Dave Schaefer: I'm in my early 50's but I started playing guitar when I was 14 years old. I played lead guitar in a couple of popular top 40 bands when I was in high school and it was then that I caught the "buying-and-selling guitars" bug. Once word got out that I had instruments for sale, bands touring the midwest would stop by my parent's house to see what I had. I was still just a teenager and the whole thing has evolved from that point.
VG: How did you get into business as Overland Express?
DS: I was working my way through college with some retail jobs, and guitar hustling on the side. I opened a music store in Iowa in the late '70s but I soon found money, and most of the fun was in chasing the old stuff. So after a couple of years I sold the store and bought a large home here in Overland Park, just outside of Kansas City. I got busy looking for vintage guitars. Around then I started doing the guitar show circuit, which was pretty small, and just worked on building up my customer base. I officially started Overland Express Guitars in 1985. Since I always liked the photo of the Pony Express rider, and me being in Overland Park, why not Overland Express Guitars ,with that same logo?
VG: When did you begin advertising in Vintage Guitar magazine, and how have you found it to work for you?
DS: I can't exactly remember when I started advertising in VG, but it was fairly early in my business development. By advertising in the magazine and on the VG website, I've developed many more new customers than I could have ever reached on the show circuit. Frankly, it's to the point that most of the guitars I acquire are sold before I have a chance to advertise them. Sometimes it seems like my ad in the magazine is getting smaller but my business is getting larger!
VG: What makes you different from other guys or shops doing the vintage thing?
DS: I've always tried to buy extremely clean, completely original guitars for my clientele. Any guitars I get that don't meet my high standards are wholesaled to other dealers. I have developed a very large finder and dealer network throughout the country that keeps me in quality inventory. Over the years I have found that if you are honest and fair with the people who locate the great old guitars, they will continue to call when they have something to sell. It's also very important for me to accurately represent an instrument when I sell it and I want to make sure a customer knows exactly what he is buying. Dealing in this manner has been a success. I've only had two instruments returned since 1985. One was too heavy and the other was a wife problem.
VG: How does your customer base use your services? Do you take consignments?
DS: Over the years I've developed a very large and loyal international database of customers, so when I acquire a particular guitar I usually have several people in mind who would be interested in buying the instrument, and they often do so within 48 hours! I do handle quite a few consignments, particularly from some of my collector customers, and I do local appraisals, as well.
VG: What is your philosophy of guitar shows? How many do you do each year?

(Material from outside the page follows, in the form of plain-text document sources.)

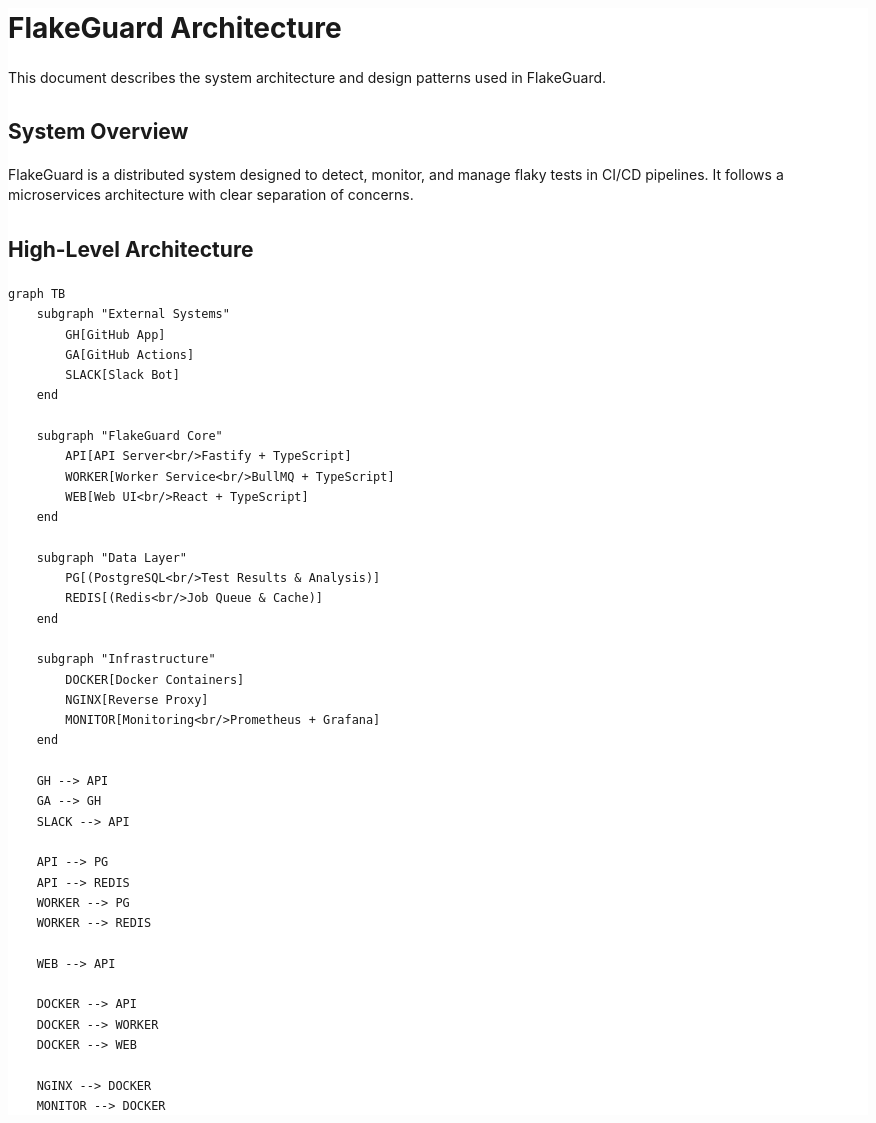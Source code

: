 # FlakeGuard Architecture

This document describes the system architecture and design patterns used in FlakeGuard.

## System Overview

FlakeGuard is a distributed system designed to detect, monitor, and manage flaky tests in CI/CD pipelines. It follows a microservices architecture with clear separation of concerns.

## High-Level Architecture

```mermaid
graph TB
    subgraph "External Systems"
        GH[GitHub App]
        GA[GitHub Actions]
        SLACK[Slack Bot]
    end
    
    subgraph "FlakeGuard Core"
        API[API Server<br/>Fastify + TypeScript]
        WORKER[Worker Service<br/>BullMQ + TypeScript]
        WEB[Web UI<br/>React + TypeScript]
    end
    
    subgraph "Data Layer"
        PG[(PostgreSQL<br/>Test Results & Analysis)]
        REDIS[(Redis<br/>Job Queue & Cache)]
    end
    
    subgraph "Infrastructure"
        DOCKER[Docker Containers]
        NGINX[Reverse Proxy]
        MONITOR[Monitoring<br/>Prometheus + Grafana]
    end
    
    GH --> API
    GA --> GH
    SLACK --> API
    
    API --> PG
    API --> REDIS
    WORKER --> PG
    WORKER --> REDIS
    
    WEB --> API
    
    DOCKER --> API
    DOCKER --> WORKER
    DOCKER --> WEB
    
    NGINX --> DOCKER
    MONITOR --> DOCKER
```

DS: It has gotten to the point recently where I only plan on doing the two major Arlington and Dallas shows. In general, shows are a great place to meet with other dealers and have fun. But I really like to take my time and fully examine an instrument when I buy it. I can't tell you the number of times over the years that I've seen dealers line up at the front door and hurry to buy a "walk-in" guitar, only to find out later it had changed parts, routes under pickguard, or the PAFs were removed from a Les Paul. And, of course, the owner was already paid and is nowhere to be found.
VG: Where is the future of the vintage market headed, in general and for you, personally?
DS: There is still a strong demand for quality vintage guitars and it should continue into the near future. I was initially concerned over the Asian economic crisis of 1998 and my Japanese business certainly slowed down. But the American and European demand have continued to be fantastic. Like most vintage dealers, I worry about the shrinking supply of good old guitars along with shrinking profit margins. But I have to say the last five years have been really great for me, with each year bringing an increase in sales and customers. I think to be successful in this business, like any business, you need to treat your customers as you would want to be treated yourself. And you need to work, work, work!